Data shown →
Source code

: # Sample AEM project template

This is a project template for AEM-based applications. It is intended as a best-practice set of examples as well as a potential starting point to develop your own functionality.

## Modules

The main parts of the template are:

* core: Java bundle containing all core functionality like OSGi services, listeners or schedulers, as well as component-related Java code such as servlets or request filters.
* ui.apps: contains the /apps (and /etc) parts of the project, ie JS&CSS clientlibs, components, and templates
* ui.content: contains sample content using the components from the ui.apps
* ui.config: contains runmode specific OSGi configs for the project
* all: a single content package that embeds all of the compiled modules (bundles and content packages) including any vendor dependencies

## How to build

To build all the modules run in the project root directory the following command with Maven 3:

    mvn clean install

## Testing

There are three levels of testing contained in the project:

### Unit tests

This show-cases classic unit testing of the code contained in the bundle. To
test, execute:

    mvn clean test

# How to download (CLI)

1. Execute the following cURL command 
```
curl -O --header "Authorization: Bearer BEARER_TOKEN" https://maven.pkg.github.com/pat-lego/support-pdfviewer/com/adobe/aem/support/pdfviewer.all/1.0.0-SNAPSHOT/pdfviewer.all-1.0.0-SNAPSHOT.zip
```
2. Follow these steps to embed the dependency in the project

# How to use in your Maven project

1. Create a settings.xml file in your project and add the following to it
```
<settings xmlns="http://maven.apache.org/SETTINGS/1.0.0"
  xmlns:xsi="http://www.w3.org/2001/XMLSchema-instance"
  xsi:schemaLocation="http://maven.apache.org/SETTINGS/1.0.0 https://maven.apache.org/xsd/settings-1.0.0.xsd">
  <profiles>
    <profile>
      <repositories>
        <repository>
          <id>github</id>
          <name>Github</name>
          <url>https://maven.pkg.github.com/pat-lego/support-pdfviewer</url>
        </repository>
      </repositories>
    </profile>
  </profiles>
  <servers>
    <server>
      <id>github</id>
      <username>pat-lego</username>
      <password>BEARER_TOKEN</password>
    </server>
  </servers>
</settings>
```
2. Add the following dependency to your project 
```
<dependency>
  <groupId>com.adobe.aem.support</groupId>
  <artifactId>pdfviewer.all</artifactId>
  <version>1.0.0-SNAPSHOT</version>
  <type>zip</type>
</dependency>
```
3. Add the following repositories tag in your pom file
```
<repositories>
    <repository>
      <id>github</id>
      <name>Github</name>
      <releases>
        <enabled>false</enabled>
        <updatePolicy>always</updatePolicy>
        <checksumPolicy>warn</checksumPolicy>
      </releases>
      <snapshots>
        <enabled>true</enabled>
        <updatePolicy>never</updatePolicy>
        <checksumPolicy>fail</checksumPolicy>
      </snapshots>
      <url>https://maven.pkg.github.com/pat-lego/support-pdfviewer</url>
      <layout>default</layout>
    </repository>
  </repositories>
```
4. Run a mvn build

Task to complete →
Would you copy, unchanged, the stretch of the records above that begins at the line containing "AEM project template" and ends at the line containing "# How to download (CLI)", and only that?

Exercise solution →
: # Sample AEM project template

This is a project template for AEM-based applications. It is intended as a best-practice set of examples as well as a potential starting point to develop your own functionality.

## Modules

The main parts of the template are:

* core: Java bundle containing all core functionality like OSGi services, listeners or schedulers, as well as component-related Java code such as servlets or request filters.
* ui.apps: contains the /apps (and /etc) parts of the project, ie JS&CSS clientlibs, components, and templates
* ui.content: contains sample content using the components from the ui.apps
* ui.config: contains runmode specific OSGi configs for the project
* all: a single content package that embeds all of the compiled modules (bundles and content packages) including any vendor dependencies

## How to build

To build all the modules run in the project root directory the following command with Maven 3:

    mvn clean install

## Testing

There are three levels of testing contained in the project:

### Unit tests

This show-cases classic unit testing of the code contained in the bundle. To
test, execute:

    mvn clean test

# How to download (CLI)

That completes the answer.